I am completely new to creating textures for games or any model and i am wanting to know more about trimsheets and texturing them so i can create pretty low poly assets. I am struggling with learning as there is no video tutorial or someone that talks about creating them and the textures on top. I have alot of trouble learning and reading up any information is impossible for me to understand. (dyslexic)

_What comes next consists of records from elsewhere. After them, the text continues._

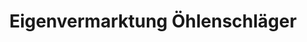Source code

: ---
title: "Eigenvermarktung Öhlenschläger"
url: /oberzent/eigenvermarktung-oehlenschlaeger/
shop: Hofladen
---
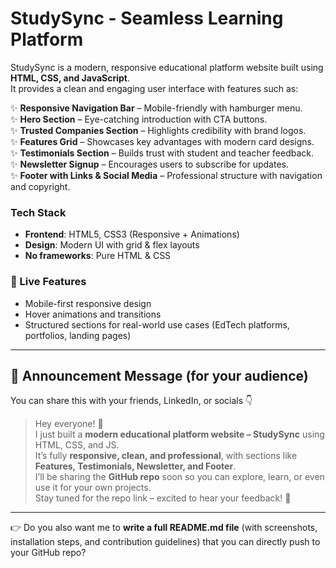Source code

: # StudySync - Seamless Learning Platform

StudySync is a modern, responsive educational platform website built using **HTML, CSS, and JavaScript**.  
It provides a clean and engaging user interface with features such as:

✨ **Responsive Navigation Bar** – Mobile-friendly with hamburger menu.  
✨ **Hero Section** – Eye-catching introduction with CTA buttons.  
✨ **Trusted Companies Section** – Highlights credibility with brand logos.  
✨ **Features Grid** – Showcases key advantages with modern card designs.  
✨ **Testimonials Section** – Builds trust with student and teacher feedback.  
✨ **Newsletter Signup** – Encourages users to subscribe for updates.  
✨ **Footer with Links & Social Media** – Professional structure with navigation and copyright.  

### Tech Stack
- **Frontend**: HTML5, CSS3 (Responsive + Animations)
- **Design**: Modern UI with grid & flex layouts
- **No frameworks**: Pure HTML & CSS

### 🚀 Live Features
- Mobile-first responsive design  
- Hover animations and transitions  
- Structured sections for real-world use cases (EdTech platforms, portfolios, landing pages)  

---

## 🔹 Announcement Message (for your audience)
You can share this with your friends, LinkedIn, or socials 👇

> Hey everyone! 👋  
> I just built a **modern educational platform website – StudySync** using HTML, CSS, and JS.  
> It’s fully **responsive, clean, and professional**, with sections like **Features, Testimonials, Newsletter, and Footer**.  
> I’ll be sharing the **GitHub repo** soon so you can explore, learn, or even use it for your own projects.  
> Stay tuned for the repo link – excited to hear your feedback! 🚀  

---

👉 Do you also want me to **write a full README.md file** (with screenshots, installation steps, and contribution guidelines) that you can directly push to your GitHub repo?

I am willing to pay someone to show me the process because i am stuck. From creating the trimsheet and texturing it like in this
http://twvideo01.ubm-us.net/o1/vault/gdc2015/presentations/Olsen_Morten_TheUltimateTrim.pdfPlease i hope someone knows something or replies because i have been stuck on this for over a week.
Thank you
Replies
I have this made:
http://imgur.com/zDBEn5G
http://imgur.com/Hnim9Ik
and i can get it to work i just don't know what i need so to to get that defuse map and specular like that in the pdf.
The exact problem is creating the defuse and specular map like in the PDF.
I have no clue how to do it from using the trimsheet or how to start it. I can not wrap my head around it as i don't know and don't understand it because i am dyslexic which is causing so many problems. Do i go into Photoshop and paint the textures over it or so i use substance painter. I am not sure how to do it. Yes there are many examples of trimsheets etc but there are almost none explaining the process from start to finish like in that PDF
Now onto your question about creating the diffuse and specular map, or rather, how they dynamically blend multiple texture together. I don't see them being too hard to understand, let me try to explain ( @perna , do correct me if I am wrong):
So the slide mention, in the simple form, you take vertex colour on the model, use blend mode "multiply" on it against a manually created or procedurally generated paintstroke mask.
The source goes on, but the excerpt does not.